Records excerpted from a collection
•••

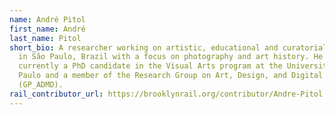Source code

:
 ```yaml
---
name: André Pitol
first_name: André
last_name: Pitol
short_bio: A researcher working on artistic, educational and curatorial projects
  in São Paulo, Brazil with a focus on photography and art history. He is
  currently a PhD candidate in the Visual Arts program at the University of São
  Paulo and a member of the Research Group on Art, Design, and Digital Media
  (GP_ADMD).
rail_contributor_url: https://brooklynrail.org/contributor/Andre-Pitol
---
```

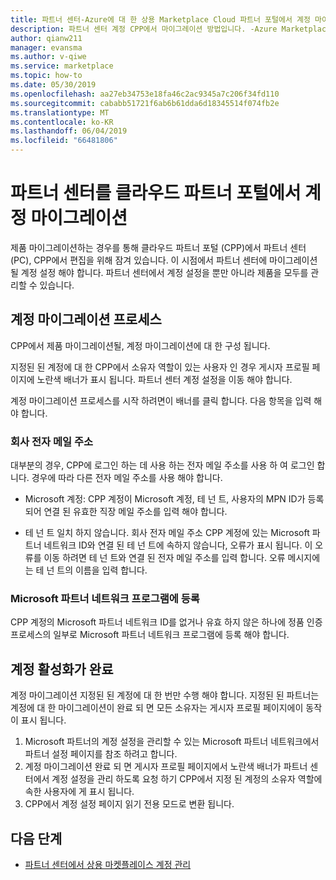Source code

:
 ```yaml
---
title: 파트너 센터-Azure에 대 한 상용 Marketplace Cloud 파트너 포털에서 계정 마이그레이션
description: 파트너 센터 계정 CPP에서 마이그레이션 방법입니다. -Azure Marketplace 고급
author: qianw211
manager: evansma
ms.author: v-qiwe
ms.service: marketplace
ms.topic: how-to
ms.date: 05/30/2019
ms.openlocfilehash: aa27eb34753e18fa46c2ac9345a7c206f34fd110
ms.sourcegitcommit: cababb51721f6ab6b61dda6d18345514f074fb2e
ms.translationtype: MT
ms.contentlocale: ko-KR
ms.lasthandoff: 06/04/2019
ms.locfileid: "66481806"
---
```

# <a name="account-migration-from-cloud-partner-portal-to-partner-center"></a>파트너 센터를 클라우드 파트너 포털에서 계정 마이그레이션

제품 마이그레이션하는 경우를 통해 클라우드 파트너 포털 (CPP)에서 파트너 센터 (PC), CPP에서 편집을 위해 잠겨 있습니다. 이 시점에서 파트너 센터에 마이그레이션될 계정 설정 해야 합니다.  파트너 센터에서 계정 설정을 뿐만 아니라 제품을 모두를 관리할 수 있습니다.

## <a name="account-migration-process"></a>계정 마이그레이션 프로세스

CPP에서 제품 마이그레이션될, 계정 마이그레이션에 대 한 구성 됩니다. 
 
지정된 된 계정에 대 한 CPP에서 소유자 역할이 있는 사용자 인 경우 게시자 프로필 페이지에 노란색 배너가 표시 됩니다.  파트너 센터 계정 설정을 이동 해야 합니다. 

계정 마이그레이션 프로세스를 시작 하려면이 배너를 클릭 합니다. 다음 항목을 입력 해야 합니다.

### <a name="work-e-mail-address"></a>**회사 전자 메일 주소**

대부분의 경우, CPP에 로그인 하는 데 사용 하는 전자 메일 주소를 사용 하 여 로그인 합니다. 경우에 따라 다른 전자 메일 주소를 사용 해야 합니다.

* Microsoft 계정: CPP 계정이 Microsoft 계정, 테 넌 트, 사용자의 MPN ID가 등록 되어 연결 된 유효한 직장 메일 주소를 입력 해야 합니다. 

* 테 넌 트 일치 하지 않습니다. 회사 전자 메일 주소 CPP 계정에 있는 Microsoft 파트너 네트워크 ID와 연결 된 테 넌 트에 속하지 않습니다, 오류가 표시 됩니다. 이 오류를 이동 하려면 테 넌 트와 연결 된 전자 메일 주소를 입력 합니다. 오류 메시지에는 테 넌 트의 이름을 입력 합니다. 

### <a name="sign-up-for-microsoft-partner-network-program"></a>Microsoft 파트너 네트워크 프로그램에 등록

CPP 계정의 Microsoft 파트너 네트워크 ID를 없거나 유효 하지 않은 하나에 정품 인증 프로세스의 일부로 Microsoft 파트너 네트워크 프로그램에 등록 해야 합니다.

## <a name="account-activation-is-complete"></a>계정 활성화가 완료

계정 마이그레이션 지정된 된 계정에 대 한 번만 수행 해야 합니다. 지정된 된 파트너는 계정에 대 한 마이그레이션이 완료 되 면 모든 소유자는 게시자 프로필 페이지에이 동작이 표시 됩니다.

1. Microsoft 파트너의 계정 설정을 관리할 수 있는 Microsoft 파트너 네트워크에서 파트너 설정 페이지를 참조 하려고 합니다. 
1. 계정 마이그레이션 완료 되 면 게시자 프로필 페이지에서 노란색 배너가 파트너 센터에서 계정 설정을 관리 하도록 요청 하기 CPP에서 지정 된 계정의 소유자 역할에 속한 사용자에 게 표시 됩니다. 
1. CPP에서 계정 설정 페이지 읽기 전용 모드로 변환 됩니다. 

## <a name="next-steps"></a>다음 단계

- [파트너 센터에서 상용 마켓플레이스 계정 관리](./manage-account.md) 
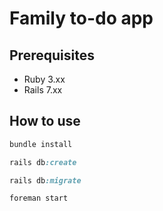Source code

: # Family to-do app

## Prerequisites
- Ruby 3.xx
- Rails 7.xx

## How to use
``` ruby
bundle install
```
``` ruby
rails db:create
```
``` ruby
rails db:migrate
```
``` ruby
foreman start
```
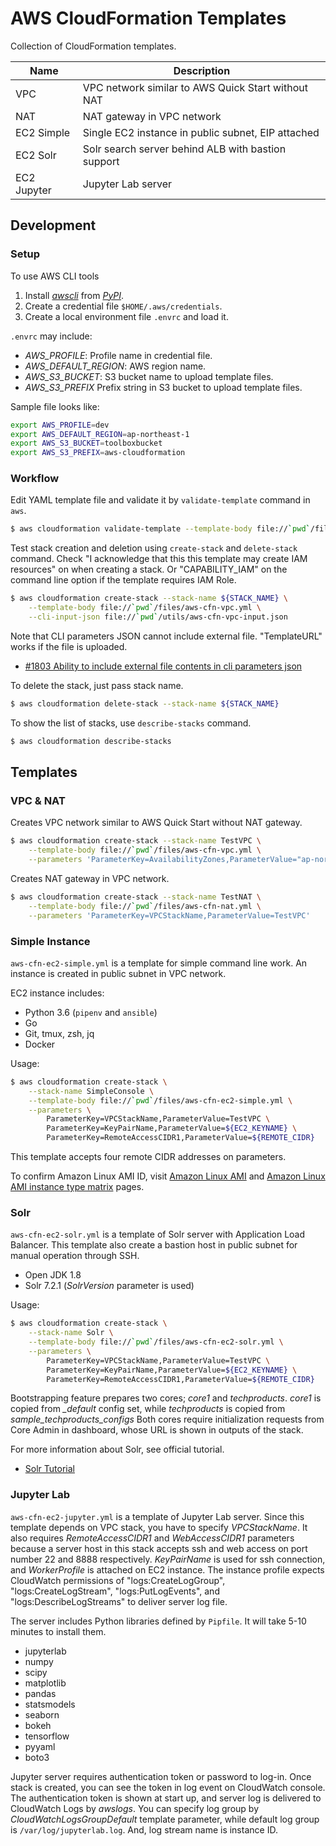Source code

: AWS CloudFormation Templates
=============================

Collection of CloudFormation templates.

| Name        | Description |
|-------------|-------------|
| VPC         | VPC network similar to AWS Quick Start without NAT |
| NAT         | NAT gateway in VPC network |
| EC2 Simple  | Single EC2 instance in public subnet, EIP attached |
| EC2 Solr    | Solr search server behind ALB with bastion support |
| EC2 Jupyter | Jupyter Lab server |

Development
-----------

### Setup

To use AWS CLI tools

1. Install [*awscli*](http://aws.amazon.com/jp/cli/) from [*PyPI*](https://pypi.python.org/pypi/awscli).
2. Create a credential file `$HOME/.aws/credentials`.
3. Create a local environment file `.envrc` and load it.

`.envrc` may include:

- *AWS_PROFILE*: Profile name in credential file.
- *AWS_DEFAULT_REGION*: AWS region name.
- *AWS_S3_BUCKET*: S3 bucket name to upload template files.
- *AWS_S3_PREFIX* Prefix string in S3 bucket to upload template files.

Sample file looks like:

```bash
export AWS_PROFILE=dev
export AWS_DEFAULT_REGION=ap-northeast-1
export AWS_S3_BUCKET=toolboxbucket
export AWS_S3_PREFIX=aws-cloudformation
```

### Workflow

Edit YAML template file and validate it by `validate-template` command in `aws`.

```bash
$ aws cloudformation validate-template --template-body file://`pwd`/files/aws-cfn-vpc.yml
```

Test stack creation and deletion using `create-stack` and `delete-stack` command.
Check "I acknowledge that this this template may create IAM resources" on when creating a stack.
Or "CAPABILITY_IAM" on the command line option if the template requires IAM Role.

```bash
$ aws cloudformation create-stack --stack-name ${STACK_NAME} \
    --template-body file://`pwd`/files/aws-cfn-vpc.yml \
    --cli-input-json file://`pwd`/utils/aws-cfn-vpc-input.json
```

Note that CLI parameters JSON cannot include external file.
"TemplateURL" works if the file is uploaded.

- [#1803 Ability to include external file contents in cli parameters json](https://github.com/aws/aws-cli/issues/1803)

To delete the stack, just pass stack name.

```bash
$ aws cloudformation delete-stack --stack-name ${STACK_NAME}
```

To show the list of stacks, use ``describe-stacks`` command.

```bash
$ aws cloudformation describe-stacks
```

Templates
---------

### VPC & NAT

Creates VPC network similar to AWS Quick Start without NAT gateway.

```bash
$ aws cloudformation create-stack --stack-name TestVPC \
    --template-body file://`pwd`/files/aws-cfn-vpc.yml \
    --parameters 'ParameterKey=AvailabilityZones,ParameterValue="ap-northeast-1d,ap-northeast-1c"'
```

Creates NAT gateway in VPC network.

```bash
$ aws cloudformation create-stack --stack-name TestNAT \
    --template-body file://`pwd`/files/aws-cfn-nat.yml \
    --parameters 'ParameterKey=VPCStackName,ParameterValue=TestVPC'
```

### Simple Instance

`aws-cfn-ec2-simple.yml` is a template for simple command line work.
An instance is created in public subnet in VPC network.

EC2 instance includes:

* Python 3.6 (`pipenv` and `ansible`)
* Go
* Git, tmux, zsh, jq
* Docker

Usage:

```bash
$ aws cloudformation create-stack \
    --stack-name SimpleConsole \
    --template-body file://`pwd`/files/aws-cfn-ec2-simple.yml \
    --parameters \
        ParameterKey=VPCStackName,ParameterValue=TestVPC \
        ParameterKey=KeyPairName,ParameterValue=${EC2_KEYNAME} \
        ParameterKey=RemoteAccessCIDR1,ParameterValue=${REMOTE_CIDR}
```

This template accepts four remote CIDR addresses on parameters.

To confirm Amazon Linux AMI ID, visit [Amazon Linux AMI](http://aws.amazon.com/jp/amazon-linux-ami/)
and [Amazon Linux AMI instance type matrix](https://aws.amazon.com/jp/amazon-linux-ami/instance-type-matrix/) pages.

### Solr

`aws-cfn-ec2-solr.yml` is a template of Solr server with Application Load Balancer.
This template also create a bastion host in public subnet for manual operation through SSH.

* Open JDK 1.8
* Solr 7.2.1 (*SolrVersion* parameter is used)

Usage:

```bash
$ aws cloudformation create-stack \
    --stack-name Solr \
    --template-body file://`pwd`/files/aws-cfn-ec2-solr.yml \
    --parameters \
        ParameterKey=VPCStackName,ParameterValue=TestVPC \
        ParameterKey=KeyPairName,ParameterValue=${EC2_KEYNAME} \
        ParameterKey=RemoteAccessCIDR1,ParameterValue=${REMOTE_CIDR}
```

Bootstrapping feature prepares two cores; *core1* and *techproducts*.
*core1* is copied from *_default* config set, while *techproducts* is copied from *sample_techproducts_configs*
Both cores require initialization requests from Core Admin in dashboard, whose URL is shown in outputs of the stack.

For more information about Solr, see official tutorial.

- [Solr Tutorial](https://lucene.apache.org/solr/guide/7_2/solr-tutorial.html)

### Jupyter Lab

`aws-cfn-ec2-jupyter.yml` is a template of Jupyter Lab server.
Since this template depends on VPC stack, you have to specify *VPCStackName*.
It also requires *RemoteAccessCIDR1* and *WebAccessCIDR1* parameters because a server host in this stack accepts ssh and web access on port number 22 and 8888 respectively.
*KeyPairName* is used for ssh connection, and *WorkerProfile* is attached on EC2 instance.
The instance profile expects CloudWatch permissions of "logs:CreateLogGroup", "logs:CreateLogStream", "logs:PutLogEvents", and "logs:DescribeLogStreams" to deliver server log file.

The server includes Python libraries defined by `Pipfile`. It will take 5-10 minutes to install them.

- jupyterlab
- numpy
- scipy
- matplotlib
- pandas
- statsmodels
- seaborn
- bokeh
- tensorflow
- pyyaml
- boto3

Jupyter server requires authentication token or password to log-in.
Once stack is created, you can see the token in log event on CloudWatch console.
The authentication token is shown at start up, and server log is delivered to CloudWatch Logs by *awslogs*.
You can specify log group by *CloudWatchLogsGroupDefault* template parameter, while default log group is `/var/log/jupyterlab.log`.
And, log stream name is instance ID.
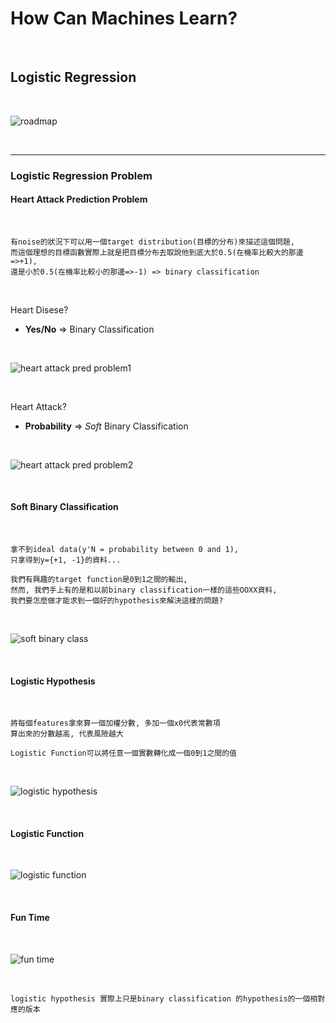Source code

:# How Can Machines Learn?

<br />

## Logistic Regression

<br />

![roadmap](https://github.com/linda2020130/Notes_ML-Foundations/blob/master/Pictures/Week%2010/roadmap.PNG)

<br />

***

### Logistic Regression Problem

#### Heart Attack Prediction Problem

<br />

```
有noise的狀況下可以用一個target distribution(目標的分布)來描述這個問題,
而這個理想的目標函數實際上就是把目標分布去取說他到底大於0.5(在機率比較大的那邊=>+1), 
還是小於0.5(在機率比較小的那邊=>-1) => binary classification
```

<br />

Heart Disese? 
* **Yes/No** => Binary Classification

<br />

![heart attack pred problem1](https://github.com/linda2020130/Notes_ML-Foundations/blob/master/Pictures/Week%2010/heart%20attack%20pred%20problem1.PNG)

<br />

Heart Attack?
* **Probability** => *Soft* Binary Classification

<br />

![heart attack pred problem2](https://github.com/linda2020130/Notes_ML-Foundations/blob/master/Pictures/Week%2010/heart%20attack%20pred%20problem2.PNG)

<br />

#### Soft Binary Classification

<br />

```
拿不到ideal data(y'N = probability between 0 and 1),
只拿得到y={+1, -1}的資料...

我們有興趣的target function是0到1之間的輸出,
然而, 我們手上有的是和以前binary classification一樣的這些OOXX資料,
我們要怎麼做才能求到一個好的hypothesis來解決這樣的問題?
```

<br />

![soft binary class](https://github.com/linda2020130/Notes_ML-Foundations/blob/master/Pictures/Week%2010/soft%20binary%20class.PNG)

<br />

#### Logistic Hypothesis

<br />

```
將每個features拿來算一個加權分數, 多加一個x0代表常數項
算出來的分數越高, 代表風險越大

Logistic Function可以將任意一個實數轉化成一個0到1之間的值
```

<br />

![logistic hypothesis](https://github.com/linda2020130/Notes_ML-Foundations/blob/master/Pictures/Week%2010/logistic%20hypothesis.PNG)

<br />

#### Logistic Function

<br />

![logistic function](https://github.com/linda2020130/Notes_ML-Foundations/blob/master/Pictures/Week%2010/logistic%20function.PNG)

<br />

#### Fun Time

<br />

![fun time](https://github.com/linda2020130/Notes_ML-Foundations/blob/master/Pictures/Week%2010/fun%20time.PNG)

<br />

```
logistic hypothesis 實際上只是binary classification 的hypothesis的一個相對應的版本
```

<br />







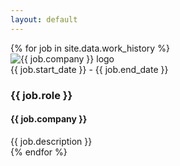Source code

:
 ```yaml
---
layout: default
---
```


<div class="timeline">
  {% for job in site.data.work_history %}
  <div class="timeline-item" id="job-{{job.id}}">
    <div class="timeline-date">
      <img src="{{ job.logo }}" alt="{{ job.company }} logo" class="company-logo">
    </div>
    <div class="timeline-content">
      <div class="details">
        <span>{{ job.start_date }}</span> - <span>{{ job.end_date }}</span>
        <h3>{{ job.role }}</h3>
        <h4>{{ job.company }}</h4>
      </div>
    </div>
  </div>
  <div class="further-details" id="job-{{job.id}}">
    {{ job.description }}
  </div>
  {% endfor %}
</div>

<script>
  const timelineItems = document.querySelectorAll('.timeline-item');
const furtherDetails = document.querySelectorAll('.further-details');

let activeItem = null;

timelineItems.forEach((item) => {
  item.addEventListener('click', () => {
    // If the clicked item is the same as the active one, reset everything
    if (activeItem === item.id) {
      activeItem = null; // Clear the active item
      furtherDetails.forEach((otherItem) => {
        otherItem.classList.remove('show'); // Hide the further details
        otherItem.style.opacity = '0'; // Fade out
        otherItem.style.visibility = 'hidden'; // Hide element
      });

      timelineItems.forEach((otherItem) => {
        otherItem.style.opacity = '1'; // Reset opacity of all timeline items
      });
    } else {
      // If the clicked item is different, set it as active and show its details
      activeItem = item.id;

      furtherDetails.forEach((otherItem) => {
        if (otherItem.id !== item.id) {
          otherItem.classList.remove('show'); // Hide details of other items
          otherItem.style.opacity = '0'; // Fade out
          otherItem.style.visibility = 'hidden'; // Hide element
        } else {
          otherItem.classList.add('show'); // Show the clicked item's details
          otherItem.style.opacity = '1'; // Ensure it's visible
          otherItem.style.visibility = 'visible'; // Make it visible
        }
      });

      timelineItems.forEach((otherItem) => {
        if (otherItem.id !== item.id) {
          otherItem.style.opacity = '0.35'; // Dim other items
        } else {
          otherItem.style.opacity = '1'; // Keep the clicked item at full opacity
        }
      });
    }
  });
});

</script>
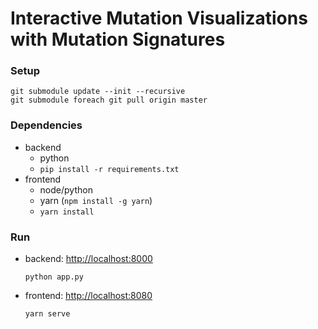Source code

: # Interactive Mutation Visualizations with Mutation Signatures

### Setup
```
git submodule update --init --recursive
git submodule foreach git pull origin master
```

### Dependencies
- backend
  - python
  - `pip install -r requirements.txt`
- frontend
  - node/python
  - yarn (`npm install -g yarn`)
  - `yarn install`

### Run
- backend: [http://localhost:8000](http://localhost:8000)
  ```
  python app.py
  ```
- frontend: [http://localhost:8080](http://localhost:8080)
  ```
  yarn serve
  ```
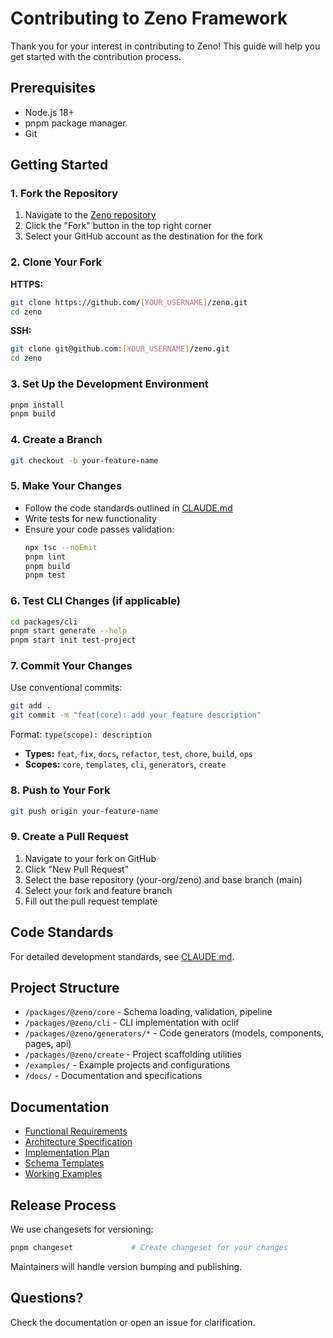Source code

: # Contributing to Zeno Framework

Thank you for your interest in contributing to Zeno! This guide will help you get started with the contribution process.

## Prerequisites

- Node.js 18+
- pnpm package manager
- Git

## Getting Started

### 1. Fork the Repository

1. Navigate to the [Zeno repository](https://github.com/TandemCreativeDev/zeno)
2. Click the "Fork" button in the top right corner
3. Select your GitHub account as the destination for the fork

### 2. Clone Your Fork

**HTTPS:**

```bash
git clone https://github.com/[YOUR_USERNAME]/zeno.git
cd zeno
```

**SSH:**

```bash
git clone git@github.com:[YOUR_USERNAME]/zeno.git
cd zeno
```

### 3. Set Up the Development Environment

```bash
pnpm install
pnpm build
```

### 4. Create a Branch

```bash
git checkout -b your-feature-name
```

### 5. Make Your Changes

- Follow the code standards outlined in [CLAUDE.md](CLAUDE.md)
- Write tests for new functionality
- Ensure your code passes validation:
  ```bash
  npx tsc --noEmit
  pnpm lint
  pnpm build
  pnpm test
  ```

### 6. Test CLI Changes (if applicable)

```bash
cd packages/cli
pnpm start generate --help
pnpm start init test-project
```

### 7. Commit Your Changes

Use conventional commits:

```bash
git add .
git commit -m "feat(core): add your feature description"
```

Format: `type(scope): description`

- **Types:** `feat`, `fix`, `docs`, `refactor`, `test`, `chore`, `build`, `ops`
- **Scopes:** `core`, `templates`, `cli`, `generators`, `create`

### 8. Push to Your Fork

```bash
git push origin your-feature-name
```

### 9. Create a Pull Request

1. Navigate to your fork on GitHub
2. Click "New Pull Request"
3. Select the base repository (your-org/zeno) and base branch (main)
4. Select your fork and feature branch
5. Fill out the pull request template

## Code Standards

For detailed development standards, see [CLAUDE.md](CLAUDE.md).

## Project Structure

- `/packages/@zeno/core` - Schema loading, validation, pipeline
- `/packages/@zeno/cli` - CLI implementation with oclif
- `/packages/@zeno/generators/*` - Code generators (models, components, pages, api)
- `/packages/@zeno/create` - Project scaffolding utilities
- `/examples/` - Example projects and configurations
- `/docs/` - Documentation and specifications

## Documentation

- [Functional Requirements](docs/REQUIREMENTS.md)
- [Architecture Specification](docs/ARCHITECTURE.md)
- [Implementation Plan](docs/PLAN.md)
- [Schema Templates](docs/templates/)
- [Working Examples](docs/examples/)

## Release Process

We use changesets for versioning:

```bash
pnpm changeset             # Create changeset for your changes
```

Maintainers will handle version bumping and publishing.

## Questions?

Check the documentation or open an issue for clarification.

•••

** Brief **
Exact repeats of the lines from the first one in the data through the line containing "이름을 입력 합니다." make up the answer. Pictures do not.

** Response box **
Source code

:
 ```yaml
---
name: André Pitol
first_name: André
last_name: Pitol
short_bio: A researcher working on artistic, educational and curatorial projects
  in São Paulo, Brazil with a focus on photography and art history. He is
  currently a PhD candidate in the Visual Arts program at the University of São
  Paulo and a member of the Research Group on Art, Design, and Digital Media
  (GP_ADMD).
rail_contributor_url: https://brooklynrail.org/contributor/Andre-Pitol
---
```

Source code

:
 ```yaml
---
title: 파트너 센터-Azure에 대 한 상용 Marketplace Cloud 파트너 포털에서 계정 마이그레이션
description: 파트너 센터 계정 CPP에서 마이그레이션 방법입니다. -Azure Marketplace 고급
author: qianw211
manager: evansma
ms.author: v-qiwe
ms.service: marketplace
ms.topic: how-to
ms.date: 05/30/2019
ms.openlocfilehash: aa27eb34753e18fa46c2ac9345a7c206f34fd110
ms.sourcegitcommit: cababb51721f6ab6b61dda6d18345514f074fb2e
ms.translationtype: MT
ms.contentlocale: ko-KR
ms.lasthandoff: 06/04/2019
ms.locfileid: "66481806"
---
```

# <a name="account-migration-from-cloud-partner-portal-to-partner-center"></a>파트너 센터를 클라우드 파트너 포털에서 계정 마이그레이션

제품 마이그레이션하는 경우를 통해 클라우드 파트너 포털 (CPP)에서 파트너 센터 (PC), CPP에서 편집을 위해 잠겨 있습니다. 이 시점에서 파트너 센터에 마이그레이션될 계정 설정 해야 합니다.  파트너 센터에서 계정 설정을 뿐만 아니라 제품을 모두를 관리할 수 있습니다.

## <a name="account-migration-process"></a>계정 마이그레이션 프로세스

CPP에서 제품 마이그레이션될, 계정 마이그레이션에 대 한 구성 됩니다. 
 
지정된 된 계정에 대 한 CPP에서 소유자 역할이 있는 사용자 인 경우 게시자 프로필 페이지에 노란색 배너가 표시 됩니다.  파트너 센터 계정 설정을 이동 해야 합니다. 

계정 마이그레이션 프로세스를 시작 하려면이 배너를 클릭 합니다. 다음 항목을 입력 해야 합니다.

### <a name="work-e-mail-address"></a>**회사 전자 메일 주소**

대부분의 경우, CPP에 로그인 하는 데 사용 하는 전자 메일 주소를 사용 하 여 로그인 합니다. 경우에 따라 다른 전자 메일 주소를 사용 해야 합니다.

* Microsoft 계정: CPP 계정이 Microsoft 계정, 테 넌 트, 사용자의 MPN ID가 등록 되어 연결 된 유효한 직장 메일 주소를 입력 해야 합니다. 

* 테 넌 트 일치 하지 않습니다. 회사 전자 메일 주소 CPP 계정에 있는 Microsoft 파트너 네트워크 ID와 연결 된 테 넌 트에 속하지 않습니다, 오류가 표시 됩니다. 이 오류를 이동 하려면 테 넌 트와 연결 된 전자 메일 주소를 입력 합니다. 오류 메시지에는 테 넌 트의 이름을 입력 합니다. 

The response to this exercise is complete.